Is it beautiful to see Jews on the streets of Krakow again, where so many died? Or is it just a giant cemetery?
By Maya Bornstein/Virtual Jerusalem
So many Jews know what it is to have lost family members in the Holocaust. As the entire community upholds the memory of the six million victims, as well as hundreds of thousands of survivors, pilgrimages to the myriad European sites are often a top priority for Jewish people today.
Poland was among the countries that suffered most during this tragic time. 3,300,000 Polish Jews perished at the hands of the Nazis, and non-Jews also suffered many losses as the Germans occupied their country.
Krakow, one of Poland’s largest and oldest cities, became the Nazis’ Polish capital and housed the Krakow Ghetto, one of the five largest Jewish ghettos in Europe. Though the area was only built for 3,000m it became home to about 15,000 individuals as the Nazis attempted to sequester the city’s Jewish population. Multiple families had to cram into tiny apartments, while many were forced to live in the street with almost no sustenance.
Starting on May 30, 1942, the Nazis began deporting residents of the ghetto to extermination camps. By the following year the ghetto was completely “liquefied” – 11,000 Jews had been shipped to their deaths and another 8,000 to labor camps. The remaining 2,000, deemed unfit for work, were either sent to Auschwitz or shot in the streets of Krakow.

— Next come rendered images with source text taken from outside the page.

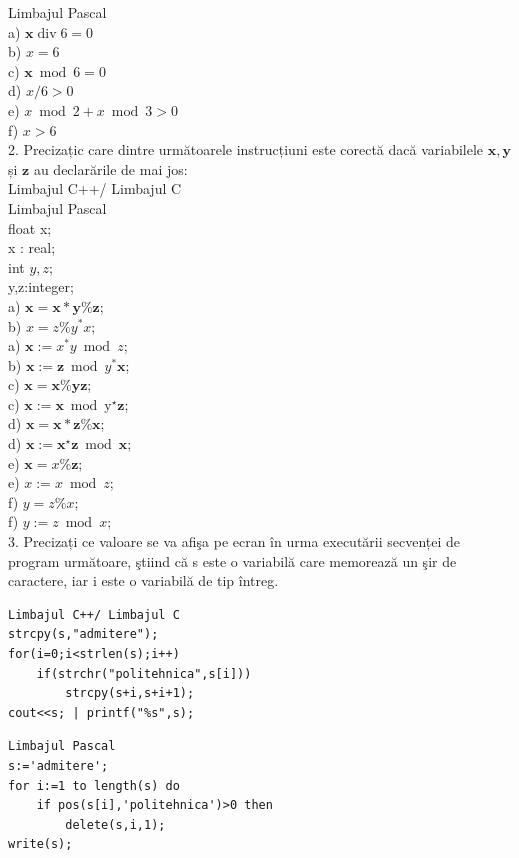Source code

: \documentclass[10pt]{article}
\begin{document}
Limbajul Pascal\\
a) $\mathbf{x} \operatorname{div} 6=0$\\
b) $x=6$\\
c) $\mathbf{x} \bmod 6=0$\\
d) $x / 6>0$\\
e) $x \bmod 2+x \bmod 3>0$\\
f) $x>6$\\
2. Precizațic care dintre următoarele instrucțiuni este corectă dacă variabilele $\mathbf{x}, \mathbf{y}$ și $\mathbf{z}$ au declarările de mai jos:\\
Limbajul C++/ Limbajul C\\
Limbajul Pascal\\
float x;\\
x : real;\\
int $y, z$;\\
y,z:integer;\\
a) $\mathbf{x}=\mathbf{x} * \mathbf{y} \% \mathbf{z}$;\\
b) $x=z \% y^{*} x$;\\
a) $\mathbf{x}:=x^{*} y \bmod z$;\\
b) $\mathbf{x}:=\mathbf{z} \bmod y^{*} \mathbf{x}$;\\
c) $\mathbf{x}=\mathbf{x} \% \mathbf{y} \mathbf{z}$;\\
c) $\mathbf{x}:=\mathbf{x} \bmod \mathrm{y}^{\star} \mathbf{z}$;\\
d) $\mathbf{x}=\mathbf{x *} \mathbf{z} \% \mathbf{x}$;\\
d) $\mathbf{x}:=\mathbf{x}^{\star} \mathbf{z} \bmod \mathbf{x}$;\\
e) $\mathbf{x}=x \% \mathbf{z}$;\\
e) $x:=x \bmod z$;\\
f) $y=z \% x$;\\
f) $y:=z \bmod x ;$\\
3. Precizați ce valoare se va afişa pe ecran în urma executării secvenței de program următoare, ştiind că s este o variabilă care memorează un şir de caractere, iar i este o variabilă de tip întreg.

\begin{verbatim}
Limbajul C++/ Limbajul C
strcpy(s,"admitere");
for(i=0;i<strlen(s);i++)
    if(strchr("politehnica",s[i]))
        strcpy(s+i,s+i+1);
cout<<s; | printf("%s",s);
\end{verbatim}

\begin{verbatim}
Limbajul Pascal
s:='admitere';
for i:=1 to length(s) do
    if pos(s[i],'politehnica')>0 then
        delete(s,i,1);
write(s);
\end{verbatim}
\end{document}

Outside of the city, the Nazis were massacring entire Jewish villages like Lask and Vishnev, shooting or burning people alive in their temples.
Memorials to the astounding loss of life pepper Krakow and other Polish cities. In Zgody Square – now called the Square of the Heroes of the Ghetto – thousands of Jews were lined up before being herded onto trains to the camps. Today, statues of chairs stand silent among the cobblestones, symbolizing those who died and the emptiness they left behind.
This and many other locations in Poland have become pilgrimage sites for descendants of survivors and victims. “Just knowing that I’m in the same land that they lived in, on the same land they walked on, it’s a crazy feeling,” said one such visitor. “It’s definitely really emotional.”
“It’s hard to get pleasure without it being mixed with deep, deep pain,” says famous Harvard law professor and author Alan Dershowitz, whose family members lived in Krakow and were ultimately killed. “When you think of the thriving Jewish life that existed here for a thousand years, and how quickly it ended, it makes us all appreciate what we have – and also worry and prepare for the eventualities of the future.”